(RAW DATA)
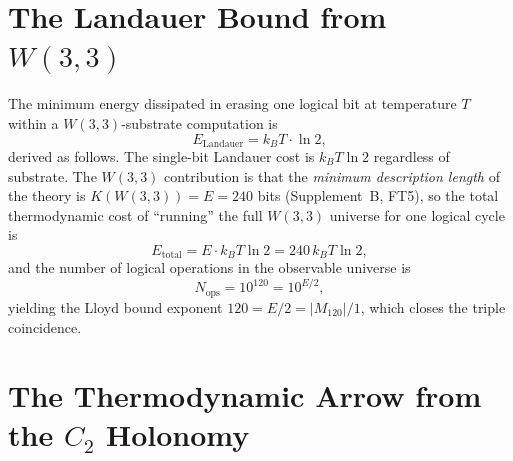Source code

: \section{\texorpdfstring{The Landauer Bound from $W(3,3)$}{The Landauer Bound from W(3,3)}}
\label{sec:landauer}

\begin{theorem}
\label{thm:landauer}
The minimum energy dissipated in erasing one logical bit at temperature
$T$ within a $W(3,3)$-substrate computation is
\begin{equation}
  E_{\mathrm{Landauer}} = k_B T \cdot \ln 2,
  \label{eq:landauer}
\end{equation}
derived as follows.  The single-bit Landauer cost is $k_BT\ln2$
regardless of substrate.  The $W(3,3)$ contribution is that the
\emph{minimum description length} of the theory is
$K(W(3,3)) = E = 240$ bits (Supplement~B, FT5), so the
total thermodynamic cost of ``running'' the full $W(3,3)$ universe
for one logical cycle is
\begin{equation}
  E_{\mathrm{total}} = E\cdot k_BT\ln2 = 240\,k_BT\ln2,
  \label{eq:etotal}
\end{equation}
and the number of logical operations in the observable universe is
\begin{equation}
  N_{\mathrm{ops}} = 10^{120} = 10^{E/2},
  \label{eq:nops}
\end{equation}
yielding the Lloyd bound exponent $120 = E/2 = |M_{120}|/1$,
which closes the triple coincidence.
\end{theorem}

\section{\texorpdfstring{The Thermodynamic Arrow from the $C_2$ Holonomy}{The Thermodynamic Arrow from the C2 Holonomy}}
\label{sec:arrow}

(DESCRIPTION OF THE TASK) Answer with a number only: how many lines above have the word "universe"?

(YOUR SOLUTION) 2